- _Task requirements_
Your answer must be an exact copy of every record below.

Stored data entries
──────────

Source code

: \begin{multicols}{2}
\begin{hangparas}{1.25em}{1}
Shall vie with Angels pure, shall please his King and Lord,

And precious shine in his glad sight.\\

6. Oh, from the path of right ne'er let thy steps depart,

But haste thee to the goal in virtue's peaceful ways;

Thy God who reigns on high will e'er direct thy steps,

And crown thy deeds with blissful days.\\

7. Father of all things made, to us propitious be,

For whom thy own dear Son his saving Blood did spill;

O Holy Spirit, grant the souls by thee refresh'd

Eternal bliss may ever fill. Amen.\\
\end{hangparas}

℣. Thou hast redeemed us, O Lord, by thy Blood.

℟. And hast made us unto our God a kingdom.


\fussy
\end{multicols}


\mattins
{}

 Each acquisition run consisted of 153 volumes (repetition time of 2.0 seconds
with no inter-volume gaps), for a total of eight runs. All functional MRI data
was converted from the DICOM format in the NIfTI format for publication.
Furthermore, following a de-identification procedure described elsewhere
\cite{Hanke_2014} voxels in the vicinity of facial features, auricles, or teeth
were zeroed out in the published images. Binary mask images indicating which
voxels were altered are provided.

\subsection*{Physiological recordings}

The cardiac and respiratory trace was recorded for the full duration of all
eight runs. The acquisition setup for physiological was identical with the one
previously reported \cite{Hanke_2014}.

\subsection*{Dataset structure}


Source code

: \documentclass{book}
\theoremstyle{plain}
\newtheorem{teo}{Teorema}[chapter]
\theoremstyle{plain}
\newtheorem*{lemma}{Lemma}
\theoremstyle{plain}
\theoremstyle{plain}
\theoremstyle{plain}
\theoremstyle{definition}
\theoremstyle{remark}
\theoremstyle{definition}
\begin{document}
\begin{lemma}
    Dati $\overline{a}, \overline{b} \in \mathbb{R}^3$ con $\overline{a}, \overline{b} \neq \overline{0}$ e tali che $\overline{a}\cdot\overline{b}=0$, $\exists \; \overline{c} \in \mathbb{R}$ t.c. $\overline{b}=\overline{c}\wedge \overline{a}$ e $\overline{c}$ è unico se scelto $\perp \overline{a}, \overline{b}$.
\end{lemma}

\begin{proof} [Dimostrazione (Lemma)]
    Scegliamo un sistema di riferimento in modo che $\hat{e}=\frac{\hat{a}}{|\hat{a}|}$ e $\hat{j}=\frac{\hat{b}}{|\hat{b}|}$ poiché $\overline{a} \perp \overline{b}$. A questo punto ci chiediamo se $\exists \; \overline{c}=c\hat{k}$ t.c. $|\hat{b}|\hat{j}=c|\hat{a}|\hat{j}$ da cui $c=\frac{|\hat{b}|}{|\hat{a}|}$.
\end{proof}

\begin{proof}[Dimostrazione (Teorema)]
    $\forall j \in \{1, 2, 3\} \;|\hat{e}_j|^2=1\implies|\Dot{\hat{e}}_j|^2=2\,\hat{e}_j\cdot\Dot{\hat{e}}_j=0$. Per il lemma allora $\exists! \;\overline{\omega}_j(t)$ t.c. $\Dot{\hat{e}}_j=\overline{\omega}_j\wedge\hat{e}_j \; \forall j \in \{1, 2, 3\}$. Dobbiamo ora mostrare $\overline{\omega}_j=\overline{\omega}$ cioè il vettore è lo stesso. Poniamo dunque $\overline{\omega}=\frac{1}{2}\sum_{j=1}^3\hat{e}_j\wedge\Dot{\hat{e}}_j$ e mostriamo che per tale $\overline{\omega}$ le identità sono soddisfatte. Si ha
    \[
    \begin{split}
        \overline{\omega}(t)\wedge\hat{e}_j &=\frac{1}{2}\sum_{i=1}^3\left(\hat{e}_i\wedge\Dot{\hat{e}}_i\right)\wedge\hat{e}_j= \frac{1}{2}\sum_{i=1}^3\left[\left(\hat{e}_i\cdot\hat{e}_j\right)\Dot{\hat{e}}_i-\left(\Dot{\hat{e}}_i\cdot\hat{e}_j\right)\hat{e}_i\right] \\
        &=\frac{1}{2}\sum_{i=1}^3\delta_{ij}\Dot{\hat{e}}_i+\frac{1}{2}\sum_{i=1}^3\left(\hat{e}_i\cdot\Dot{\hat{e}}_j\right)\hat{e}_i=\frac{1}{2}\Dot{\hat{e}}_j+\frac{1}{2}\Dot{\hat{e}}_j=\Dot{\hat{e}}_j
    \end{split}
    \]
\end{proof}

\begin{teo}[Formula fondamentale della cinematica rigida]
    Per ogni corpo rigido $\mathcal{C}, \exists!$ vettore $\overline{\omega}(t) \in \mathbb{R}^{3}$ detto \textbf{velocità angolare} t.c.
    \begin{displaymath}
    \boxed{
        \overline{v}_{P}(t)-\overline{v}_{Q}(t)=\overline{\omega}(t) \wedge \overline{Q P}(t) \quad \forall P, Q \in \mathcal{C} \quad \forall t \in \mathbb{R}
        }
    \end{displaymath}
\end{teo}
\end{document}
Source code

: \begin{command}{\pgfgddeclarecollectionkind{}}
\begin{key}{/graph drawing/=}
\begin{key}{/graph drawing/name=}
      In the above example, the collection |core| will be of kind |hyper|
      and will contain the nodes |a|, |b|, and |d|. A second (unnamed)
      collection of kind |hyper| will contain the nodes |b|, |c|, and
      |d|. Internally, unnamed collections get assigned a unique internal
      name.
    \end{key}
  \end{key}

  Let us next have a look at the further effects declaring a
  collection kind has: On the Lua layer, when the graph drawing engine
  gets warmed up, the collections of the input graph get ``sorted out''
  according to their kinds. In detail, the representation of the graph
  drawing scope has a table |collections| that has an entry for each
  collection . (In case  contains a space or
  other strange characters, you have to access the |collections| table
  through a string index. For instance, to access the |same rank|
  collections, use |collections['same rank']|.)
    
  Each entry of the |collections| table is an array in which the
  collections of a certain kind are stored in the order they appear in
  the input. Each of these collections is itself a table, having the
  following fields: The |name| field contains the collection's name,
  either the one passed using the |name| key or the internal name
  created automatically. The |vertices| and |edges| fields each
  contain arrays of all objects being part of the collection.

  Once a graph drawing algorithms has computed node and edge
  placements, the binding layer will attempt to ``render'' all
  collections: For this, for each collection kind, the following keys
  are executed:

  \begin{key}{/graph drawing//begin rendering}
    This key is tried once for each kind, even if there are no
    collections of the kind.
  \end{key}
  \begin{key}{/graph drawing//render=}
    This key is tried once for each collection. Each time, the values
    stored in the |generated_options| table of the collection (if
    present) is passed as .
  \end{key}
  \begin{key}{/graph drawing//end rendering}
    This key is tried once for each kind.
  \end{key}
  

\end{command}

──────────

- _Output_
Source code

: \begin{multicols}{2}
\begin{hangparas}{1.25em}{1}
Shall vie with Angels pure, shall please his King and Lord,

And precious shine in his glad sight.\\

6. Oh, from the path of right ne'er let thy steps depart,

But haste thee to the goal in virtue's peaceful ways;

Thy God who reigns on high will e'er direct thy steps,

And crown thy deeds with blissful days.\\

7. Father of all things made, to us propitious be,

For whom thy own dear Son his saving Blood did spill;

O Holy Spirit, grant the souls by thee refresh'd

Eternal bliss may ever fill. Amen.\\
\end{hangparas}

℣. Thou hast redeemed us, O Lord, by thy Blood.

℟. And hast made us unto our God a kingdom.


\fussy
\end{multicols}


\mattins
{}

 Each acquisition run consisted of 153 volumes (repetition time of 2.0 seconds
with no inter-volume gaps), for a total of eight runs. All functional MRI data
was converted from the DICOM format in the NIfTI format for publication.
Furthermore, following a de-identification procedure described elsewhere
\cite{Hanke_2014} voxels in the vicinity of facial features, auricles, or teeth
were zeroed out in the published images. Binary mask images indicating which
voxels were altered are provided.

\subsection*{Physiological recordings}

The cardiac and respiratory trace was recorded for the full duration of all
eight runs. The acquisition setup for physiological was identical with the one
previously reported \cite{Hanke_2014}.

\subsection*{Dataset structure}


Source code

: \documentclass{book}
\theoremstyle{plain}
\newtheorem{teo}{Teorema}[chapter]
\theoremstyle{plain}
\newtheorem*{lemma}{Lemma}
\theoremstyle{plain}
\theoremstyle{plain}
\theoremstyle{plain}
\theoremstyle{definition}
\theoremstyle{remark}
\theoremstyle{definition}
\begin{document}
\begin{lemma}
    Dati $\overline{a}, \overline{b} \in \mathbb{R}^3$ con $\overline{a}, \overline{b} \neq \overline{0}$ e tali che $\overline{a}\cdot\overline{b}=0$, $\exists \; \overline{c} \in \mathbb{R}$ t.c. $\overline{b}=\overline{c}\wedge \overline{a}$ e $\overline{c}$ è unico se scelto $\perp \overline{a}, \overline{b}$.
\end{lemma}

\begin{proof} [Dimostrazione (Lemma)]
    Scegliamo un sistema di riferimento in modo che $\hat{e}=\frac{\hat{a}}{|\hat{a}|}$ e $\hat{j}=\frac{\hat{b}}{|\hat{b}|}$ poiché $\overline{a} \perp \overline{b}$. A questo punto ci chiediamo se $\exists \; \overline{c}=c\hat{k}$ t.c. $|\hat{b}|\hat{j}=c|\hat{a}|\hat{j}$ da cui $c=\frac{|\hat{b}|}{|\hat{a}|}$.
\end{proof}

\begin{proof}[Dimostrazione (Teorema)]
    $\forall j \in \{1, 2, 3\} \;|\hat{e}_j|^2=1\implies|\Dot{\hat{e}}_j|^2=2\,\hat{e}_j\cdot\Dot{\hat{e}}_j=0$. Per il lemma allora $\exists! \;\overline{\omega}_j(t)$ t.c. $\Dot{\hat{e}}_j=\overline{\omega}_j\wedge\hat{e}_j \; \forall j \in \{1, 2, 3\}$. Dobbiamo ora mostrare $\overline{\omega}_j=\overline{\omega}$ cioè il vettore è lo stesso. Poniamo dunque $\overline{\omega}=\frac{1}{2}\sum_{j=1}^3\hat{e}_j\wedge\Dot{\hat{e}}_j$ e mostriamo che per tale $\overline{\omega}$ le identità sono soddisfatte. Si ha
    \[
    \begin{split}
        \overline{\omega}(t)\wedge\hat{e}_j &=\frac{1}{2}\sum_{i=1}^3\left(\hat{e}_i\wedge\Dot{\hat{e}}_i\right)\wedge\hat{e}_j= \frac{1}{2}\sum_{i=1}^3\left[\left(\hat{e}_i\cdot\hat{e}_j\right)\Dot{\hat{e}}_i-\left(\Dot{\hat{e}}_i\cdot\hat{e}_j\right)\hat{e}_i\right] \\
        &=\frac{1}{2}\sum_{i=1}^3\delta_{ij}\Dot{\hat{e}}_i+\frac{1}{2}\sum_{i=1}^3\left(\hat{e}_i\cdot\Dot{\hat{e}}_j\right)\hat{e}_i=\frac{1}{2}\Dot{\hat{e}}_j+\frac{1}{2}\Dot{\hat{e}}_j=\Dot{\hat{e}}_j
    \end{split}
    \]
\end{proof}

\begin{teo}[Formula fondamentale della cinematica rigida]
    Per ogni corpo rigido $\mathcal{C}, \exists!$ vettore $\overline{\omega}(t) \in \mathbb{R}^{3}$ detto \textbf{velocità angolare} t.c.
    \begin{displaymath}
    \boxed{
        \overline{v}_{P}(t)-\overline{v}_{Q}(t)=\overline{\omega}(t) \wedge \overline{Q P}(t) \quad \forall P, Q \in \mathcal{C} \quad \forall t \in \mathbb{R}
        }
    \end{displaymath}
\end{teo}
\end{document}
Source code

: \begin{command}{\pgfgddeclarecollectionkind{}}
\begin{key}{/graph drawing/=}
\begin{key}{/graph drawing/name=}
      In the above example, the collection |core| will be of kind |hyper|
      and will contain the nodes |a|, |b|, and |d|. A second (unnamed)
      collection of kind |hyper| will contain the nodes |b|, |c|, and
      |d|. Internally, unnamed collections get assigned a unique internal
      name.
    \end{key}
  \end{key}

  Let us next have a look at the further effects declaring a
  collection kind has: On the Lua layer, when the graph drawing engine
  gets warmed up, the collections of the input graph get ``sorted out''
  according to their kinds. In detail, the representation of the graph
  drawing scope has a table |collections| that has an entry for each
  collection . (In case  contains a space or
  other strange characters, you have to access the |collections| table
  through a string index. For instance, to access the |same rank|
  collections, use |collections['same rank']|.)
    
  Each entry of the |collections| table is an array in which the
  collections of a certain kind are stored in the order they appear in
  the input. Each of these collections is itself a table, having the
  following fields: The |name| field contains the collection's name,
  either the one passed using the |name| key or the internal name
  created automatically. The |vertices| and |edges| fields each
  contain arrays of all objects being part of the collection.

  Once a graph drawing algorithms has computed node and edge
  placements, the binding layer will attempt to ``render'' all
  collections: For this, for each collection kind, the following keys
  are executed:

  \begin{key}{/graph drawing//begin rendering}
    This key is tried once for each kind, even if there are no
    collections of the kind.
  \end{key}
  \begin{key}{/graph drawing//render=}
    This key is tried once for each collection. Each time, the values
    stored in the |generated_options| table of the collection (if
    present) is passed as .
  \end{key}
  \begin{key}{/graph drawing//end rendering}
    This key is tried once for each kind.
  \end{key}
  

\end{command}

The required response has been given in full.